**Directions:**
Every line with the string "deviceId" must be copied from the entries below.

**Stored data entries:**
● ● ● ● ● ● ●
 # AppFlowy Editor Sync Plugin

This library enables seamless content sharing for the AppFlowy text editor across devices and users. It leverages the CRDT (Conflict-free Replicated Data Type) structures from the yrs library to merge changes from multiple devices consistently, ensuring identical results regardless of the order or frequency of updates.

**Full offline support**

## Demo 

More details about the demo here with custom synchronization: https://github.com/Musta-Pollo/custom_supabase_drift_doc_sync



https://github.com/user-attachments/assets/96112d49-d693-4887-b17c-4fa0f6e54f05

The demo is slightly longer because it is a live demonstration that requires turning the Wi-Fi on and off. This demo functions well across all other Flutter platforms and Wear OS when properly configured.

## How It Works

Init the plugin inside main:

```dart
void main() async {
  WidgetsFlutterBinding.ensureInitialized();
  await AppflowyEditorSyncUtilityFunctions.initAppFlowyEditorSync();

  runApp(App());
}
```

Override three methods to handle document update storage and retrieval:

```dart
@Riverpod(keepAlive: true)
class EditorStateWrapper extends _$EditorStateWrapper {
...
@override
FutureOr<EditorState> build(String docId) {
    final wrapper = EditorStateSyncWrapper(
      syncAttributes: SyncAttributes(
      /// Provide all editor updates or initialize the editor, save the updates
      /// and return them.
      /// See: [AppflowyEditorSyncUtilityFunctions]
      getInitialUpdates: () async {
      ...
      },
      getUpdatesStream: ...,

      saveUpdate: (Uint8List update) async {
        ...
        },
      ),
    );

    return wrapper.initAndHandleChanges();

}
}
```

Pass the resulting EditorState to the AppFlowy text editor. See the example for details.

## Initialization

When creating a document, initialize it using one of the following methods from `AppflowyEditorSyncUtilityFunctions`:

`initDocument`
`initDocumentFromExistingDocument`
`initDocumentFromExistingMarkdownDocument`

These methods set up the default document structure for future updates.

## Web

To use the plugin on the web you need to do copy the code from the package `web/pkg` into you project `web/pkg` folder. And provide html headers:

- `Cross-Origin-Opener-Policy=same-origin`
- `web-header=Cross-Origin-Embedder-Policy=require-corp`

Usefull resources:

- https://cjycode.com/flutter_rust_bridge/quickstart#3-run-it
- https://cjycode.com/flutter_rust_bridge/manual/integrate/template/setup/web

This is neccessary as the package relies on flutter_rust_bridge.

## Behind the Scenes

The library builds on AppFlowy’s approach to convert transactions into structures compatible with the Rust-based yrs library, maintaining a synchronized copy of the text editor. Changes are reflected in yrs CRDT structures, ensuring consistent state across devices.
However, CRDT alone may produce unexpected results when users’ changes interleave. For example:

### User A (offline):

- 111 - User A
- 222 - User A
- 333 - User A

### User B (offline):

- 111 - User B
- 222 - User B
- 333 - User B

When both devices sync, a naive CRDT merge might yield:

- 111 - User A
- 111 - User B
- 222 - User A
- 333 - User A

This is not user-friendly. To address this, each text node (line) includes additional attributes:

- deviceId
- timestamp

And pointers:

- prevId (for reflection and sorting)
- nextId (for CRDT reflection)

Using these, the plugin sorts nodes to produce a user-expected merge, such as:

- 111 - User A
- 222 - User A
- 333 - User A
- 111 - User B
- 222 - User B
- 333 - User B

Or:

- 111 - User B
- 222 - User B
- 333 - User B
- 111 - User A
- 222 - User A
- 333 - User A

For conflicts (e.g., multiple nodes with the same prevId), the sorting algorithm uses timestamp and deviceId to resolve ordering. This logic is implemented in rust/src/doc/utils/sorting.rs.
● ● ● ● ● ● ●
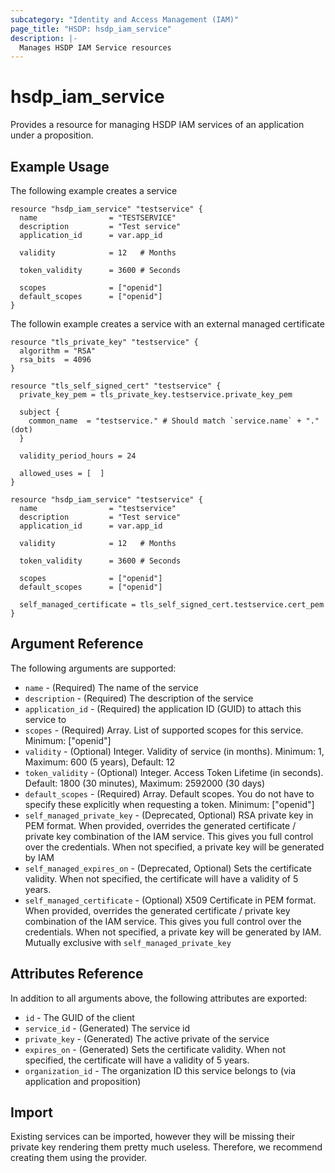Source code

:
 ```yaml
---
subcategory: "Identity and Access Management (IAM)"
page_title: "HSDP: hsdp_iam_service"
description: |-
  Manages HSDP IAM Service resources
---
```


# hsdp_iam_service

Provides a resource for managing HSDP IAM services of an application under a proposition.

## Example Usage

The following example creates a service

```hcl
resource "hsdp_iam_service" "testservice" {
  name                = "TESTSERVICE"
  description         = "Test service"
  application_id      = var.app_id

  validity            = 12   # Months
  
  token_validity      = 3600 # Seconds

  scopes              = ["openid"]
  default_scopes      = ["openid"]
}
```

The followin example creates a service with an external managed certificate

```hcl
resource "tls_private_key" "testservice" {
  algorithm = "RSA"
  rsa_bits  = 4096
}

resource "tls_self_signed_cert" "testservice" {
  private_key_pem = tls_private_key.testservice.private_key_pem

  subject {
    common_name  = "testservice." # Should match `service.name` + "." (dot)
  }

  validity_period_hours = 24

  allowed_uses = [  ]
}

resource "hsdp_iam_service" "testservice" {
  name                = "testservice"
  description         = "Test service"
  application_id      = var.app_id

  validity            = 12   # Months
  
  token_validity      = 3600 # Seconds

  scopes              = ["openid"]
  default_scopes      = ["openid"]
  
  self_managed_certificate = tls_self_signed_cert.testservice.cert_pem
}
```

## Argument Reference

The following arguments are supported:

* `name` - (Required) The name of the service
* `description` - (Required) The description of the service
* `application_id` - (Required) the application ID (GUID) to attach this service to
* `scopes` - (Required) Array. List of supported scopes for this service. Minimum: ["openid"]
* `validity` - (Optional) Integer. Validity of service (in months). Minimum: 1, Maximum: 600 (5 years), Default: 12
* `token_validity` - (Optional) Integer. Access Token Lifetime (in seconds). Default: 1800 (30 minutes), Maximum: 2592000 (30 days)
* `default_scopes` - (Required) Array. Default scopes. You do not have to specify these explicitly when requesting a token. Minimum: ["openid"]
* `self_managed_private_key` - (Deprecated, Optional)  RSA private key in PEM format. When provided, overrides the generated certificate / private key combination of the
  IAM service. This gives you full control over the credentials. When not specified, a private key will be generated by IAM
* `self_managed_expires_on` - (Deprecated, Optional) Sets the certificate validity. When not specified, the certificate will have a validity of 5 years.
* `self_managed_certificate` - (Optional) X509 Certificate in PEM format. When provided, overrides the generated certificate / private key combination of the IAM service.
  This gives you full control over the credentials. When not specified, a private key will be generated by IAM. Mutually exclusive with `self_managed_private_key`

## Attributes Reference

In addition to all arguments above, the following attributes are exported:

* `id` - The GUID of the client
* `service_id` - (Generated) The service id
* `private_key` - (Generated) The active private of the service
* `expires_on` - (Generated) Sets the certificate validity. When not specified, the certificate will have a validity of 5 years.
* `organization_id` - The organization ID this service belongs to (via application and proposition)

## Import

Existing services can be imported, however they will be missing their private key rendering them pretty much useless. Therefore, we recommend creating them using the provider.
● ● ● ● ● ● ●
**Response to the task:**
- deviceId
For conflicts (e.g., multiple nodes with the same prevId), the sorting algorithm uses timestamp and deviceId to resolve ordering. This logic is implemented in rust/src/doc/utils/sorting.rs.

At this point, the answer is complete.